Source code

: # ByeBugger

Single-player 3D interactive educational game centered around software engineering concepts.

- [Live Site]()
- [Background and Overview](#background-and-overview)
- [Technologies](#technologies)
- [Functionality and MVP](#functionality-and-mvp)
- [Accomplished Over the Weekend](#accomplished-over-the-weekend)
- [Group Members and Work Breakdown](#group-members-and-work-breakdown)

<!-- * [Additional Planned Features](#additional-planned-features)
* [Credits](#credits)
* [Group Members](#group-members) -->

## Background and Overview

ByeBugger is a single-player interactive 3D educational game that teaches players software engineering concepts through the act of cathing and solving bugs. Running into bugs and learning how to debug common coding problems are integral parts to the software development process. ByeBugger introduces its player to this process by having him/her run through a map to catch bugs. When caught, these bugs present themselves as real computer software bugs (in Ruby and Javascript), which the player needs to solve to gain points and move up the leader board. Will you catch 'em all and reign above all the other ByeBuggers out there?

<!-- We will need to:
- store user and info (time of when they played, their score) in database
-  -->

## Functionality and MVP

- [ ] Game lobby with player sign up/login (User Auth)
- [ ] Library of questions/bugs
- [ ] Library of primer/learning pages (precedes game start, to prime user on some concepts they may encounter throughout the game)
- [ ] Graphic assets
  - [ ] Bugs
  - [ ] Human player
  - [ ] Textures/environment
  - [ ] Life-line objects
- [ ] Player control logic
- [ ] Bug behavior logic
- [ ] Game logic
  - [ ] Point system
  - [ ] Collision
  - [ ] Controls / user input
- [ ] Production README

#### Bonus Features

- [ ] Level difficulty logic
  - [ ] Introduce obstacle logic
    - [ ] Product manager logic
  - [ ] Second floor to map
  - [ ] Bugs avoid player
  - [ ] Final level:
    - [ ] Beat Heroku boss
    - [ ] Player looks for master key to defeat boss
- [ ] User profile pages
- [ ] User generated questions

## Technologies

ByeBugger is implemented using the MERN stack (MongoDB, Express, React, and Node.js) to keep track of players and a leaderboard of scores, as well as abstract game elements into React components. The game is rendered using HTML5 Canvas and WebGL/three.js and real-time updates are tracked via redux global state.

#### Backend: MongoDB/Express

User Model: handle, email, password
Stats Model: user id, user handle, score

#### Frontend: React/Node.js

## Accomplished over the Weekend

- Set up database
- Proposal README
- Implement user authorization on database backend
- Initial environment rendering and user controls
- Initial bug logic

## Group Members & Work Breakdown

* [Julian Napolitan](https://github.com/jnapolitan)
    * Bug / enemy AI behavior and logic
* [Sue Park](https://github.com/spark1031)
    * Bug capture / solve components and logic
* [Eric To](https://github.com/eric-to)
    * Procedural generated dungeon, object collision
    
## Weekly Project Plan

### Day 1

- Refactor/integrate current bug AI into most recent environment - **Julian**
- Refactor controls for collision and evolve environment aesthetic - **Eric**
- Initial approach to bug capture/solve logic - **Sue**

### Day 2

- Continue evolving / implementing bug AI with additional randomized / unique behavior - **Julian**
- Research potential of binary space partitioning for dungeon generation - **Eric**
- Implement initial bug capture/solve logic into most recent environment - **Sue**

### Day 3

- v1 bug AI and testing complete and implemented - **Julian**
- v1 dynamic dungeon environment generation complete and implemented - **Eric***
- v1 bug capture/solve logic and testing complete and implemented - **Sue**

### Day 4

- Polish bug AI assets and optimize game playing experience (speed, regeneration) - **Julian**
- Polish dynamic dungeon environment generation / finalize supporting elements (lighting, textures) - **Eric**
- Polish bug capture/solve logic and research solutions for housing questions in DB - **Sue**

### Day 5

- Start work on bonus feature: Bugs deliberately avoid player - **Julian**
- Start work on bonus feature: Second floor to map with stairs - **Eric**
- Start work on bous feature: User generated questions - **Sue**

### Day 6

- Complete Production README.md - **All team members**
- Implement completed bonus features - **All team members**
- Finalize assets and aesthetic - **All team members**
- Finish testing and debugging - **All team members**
⁂
▶ **PROBLEM REQUIREMENTS**
In the listing above, start at the line with "[Group Members](#group-members) -->", go on through the line with "## Background and Overview", and copy each of those lines exactly; leave out all the rest.

▶ **EXPECTED OUTPUT**
* [Group Members](#group-members) -->

## Background and Overview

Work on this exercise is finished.